On June 8, Alain Pompidou, President of the European Patent Office (EPO) from July 2004 to June 2007, shared his thoughts on the European patent system at a press conference in Brussels. 

Under Mr. Pompidou’s leadership, the rate of patents being granted by the EPO within three years went up from 20% in 2005 to 40% in 2007.  He also made sure that the EPO improved its relationship with the European institutions and became a strong supporter of the institutional reform process.  In 2008, Norway is set to join the 32 member countries of the EPO, and talks about a possible membership of the Balkan countries are ongoing.

However, while it is good news that the EPO has cut the time it takes to approve or deny a patent, there is still plenty of room for improvement.  Alison Brimelow, the new President of the EPO (Ms. Brimelow took over as EPO President on July 1, 2007), should make it a priority to speed up the process so that innovative entrepreneurs do not have to watch helplessly as their inventions are stolen while their patent applications sit on a shelf in the EPO year after year.   

According to Mr. Pompidou, 80% of firms applying for patents are SMEs, showing once again the important role small firms play in the innovation economy.  For innovative small firms in particular, it is important that patent applications are dealt with swiftly.  Otherwise, bigger competitors with already established distribution channels can easily copy the small firm’s invention and bring it to market while the SME is waiting for its patent application to be approved.

Pompidou, a Frenchman, emphasized that he firmly believes the London Agreement will be adopted by France within the next six months, eliminating the last obstacle standing in the way of the Agreement entering into force.  He also pointed out that the European Patent Litigation Agreement (EPLA) will likely be adopted within the next three to five years. 

If Pompidou is right, then this would constitute a great success for innovative companies in Europe. 

The London Agreement would abolish the requirement that within three months of the grant of a patent, the patent must be translated into the official language of each country in which the patent owner wants protection for his or her patent.  Instead, countries which do not share in common an official language with the official languages of the European Patent Office (English, French and German) would have to choose one of the EPO languages as "prescribed language" into which European patents would have to be translated in order to enter into force in their country.  This would cut by a significant amount the translation costs associated with obtaining a European patent, increasing the incentives – especially for small companies with limited budgets – to apply for a European patent.

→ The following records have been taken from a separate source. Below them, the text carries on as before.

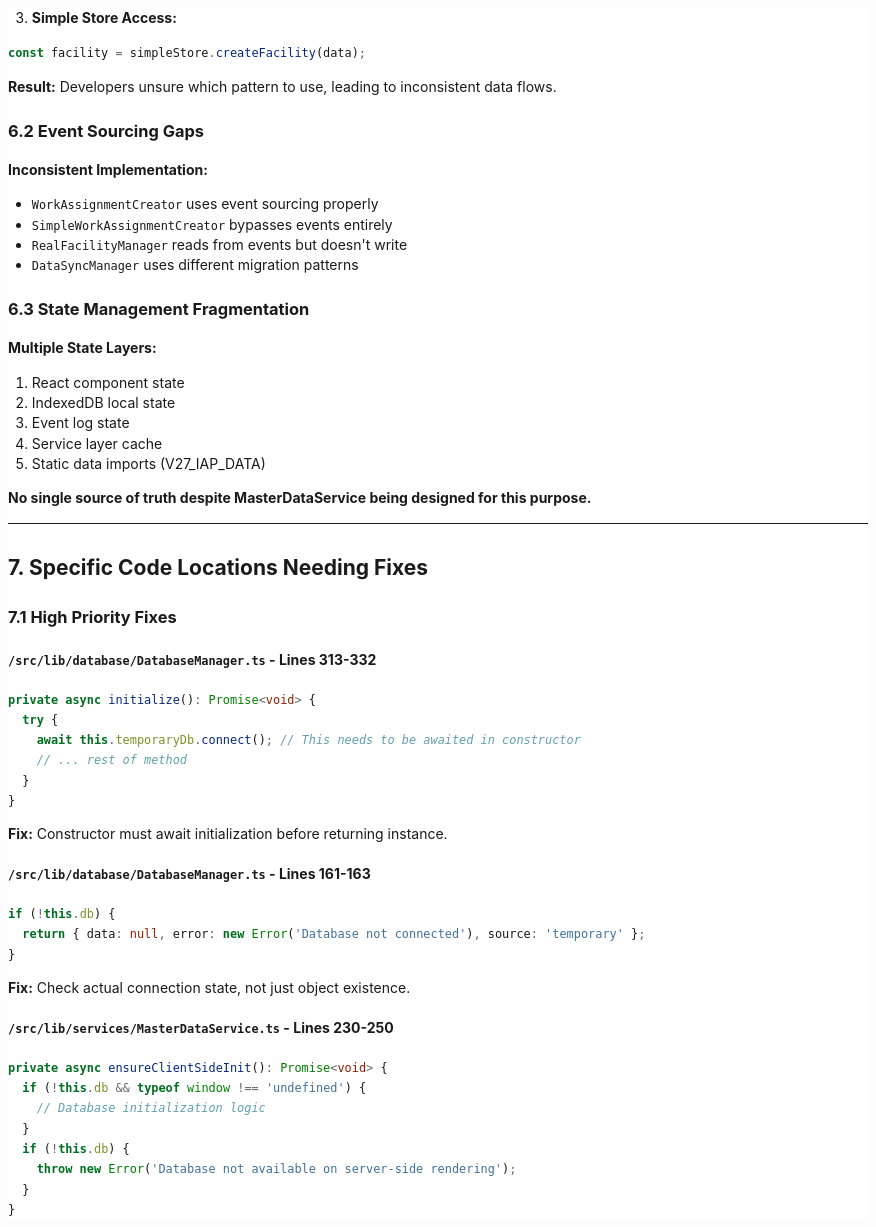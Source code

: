 3. **Simple Store Access:**
```typescript
const facility = simpleStore.createFacility(data);
```

**Result:** Developers unsure which pattern to use, leading to inconsistent data flows.

### 6.2 Event Sourcing Gaps

**Inconsistent Implementation:**
- `WorkAssignmentCreator` uses event sourcing properly
- `SimpleWorkAssignmentCreator` bypasses events entirely
- `RealFacilityManager` reads from events but doesn't write
- `DataSyncManager` uses different migration patterns

### 6.3 State Management Fragmentation

**Multiple State Layers:**
1. React component state
2. IndexedDB local state  
3. Event log state
4. Service layer cache
5. Static data imports (V27_IAP_DATA)

**No single source of truth despite MasterDataService being designed for this purpose.**

---

## 7. Specific Code Locations Needing Fixes

### 7.1 High Priority Fixes

#### `/src/lib/database/DatabaseManager.ts` - Lines 313-332
```typescript
private async initialize(): Promise<void> {
  try {
    await this.temporaryDb.connect(); // This needs to be awaited in constructor
    // ... rest of method
  }
}
```

**Fix:** Constructor must await initialization before returning instance.

#### `/src/lib/database/DatabaseManager.ts` - Lines 161-163
```typescript
if (!this.db) {
  return { data: null, error: new Error('Database not connected'), source: 'temporary' };
}
```

**Fix:** Check actual connection state, not just object existence.

#### `/src/lib/services/MasterDataService.ts` - Lines 230-250
```typescript
private async ensureClientSideInit(): Promise<void> {
  if (!this.db && typeof window !== 'undefined') {
    // Database initialization logic
  }
  if (!this.db) {
    throw new Error('Database not available on server-side rendering');
  }
}
```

France’s ratification of the London Agreement and the resulting entering into force of the Agreement would help innovative European companies to prosper, ensuring the continued competitiveness of the EU vis-à-vis highly creative countries such as the U.S., China, and India.

The EPLA, on the other hand, would create a single European jurisdiction and a single European court judging on cross-border patent litigation.  This would greatly reduce the time and money spent on patent litigation across Europe.  Since there would be a single set of judges, it would also significantly improve legal certainty in patent litigation. Moreover, the delays caused by multiple cases would be reduced.  For small innovative companies, this would represent a tremendous step forward, enabling them to focus on ensuring continued innovation rather than worrying so much about protecting their existing ideas.

Pompidou also believes that if there is enough political will, the Community Patent will become reality within an additional one to three years. 

The idea of creating an EU-wide patent that would save companies the cost and effort of having to apply for protection under different national patent regimes has been around for decades, but so far, the member states of the EU have not managed to agree on a final text for the regulation governing the Community Patent. 

As EU Commissioner Frits Bolkenstein noted in 2004, “

[t]he failure to agree on the Community Patent […] undermines the credibility of the whole enterprise to make Europe the most competitive economy in the world by 2010.”  And then-Internal Market spokesman Jonathan Todd added: "It is extremely unfortunate that European industry’s competitiveness, innovation and R&D are being sacrificed for the sake of preserving narrow vested interests."

For small firms with limited budgets, the Community Patent could, in principle, be a much-needed tool for obtaining patent protection across a wide trading area at a reasonable price.

However, the Council’s Common Political Approach adopted in 2003 would not solve the problem of excessive translation costs.  This concern needs to be taken into account in the creation of an integrated EU-wide jurisdiction for patents.

Mr. Pompidou emphasized that his positions are shared by Alison Brimelow, the new President of the European Patent Office.  Hopefully, this consensus at the highest levels will lead to the swift adoption of the agreements that give Europe’s innovative companies the unified, accessible, and affordable patent protection they need.

In Europe, we are very proud of our long-standing intellectual tradition.  Over the last few millennia, we have created groundbreaking philosophical, musical, literary, and artistic works.  But in an intensely competitive world, we cannot afford to rest on our laurels.  Let’s give Europe’s most creative firms the tools that allow them to keep innovating and make sure that Europe cannot only look with pride to its past, but with optimism to its future.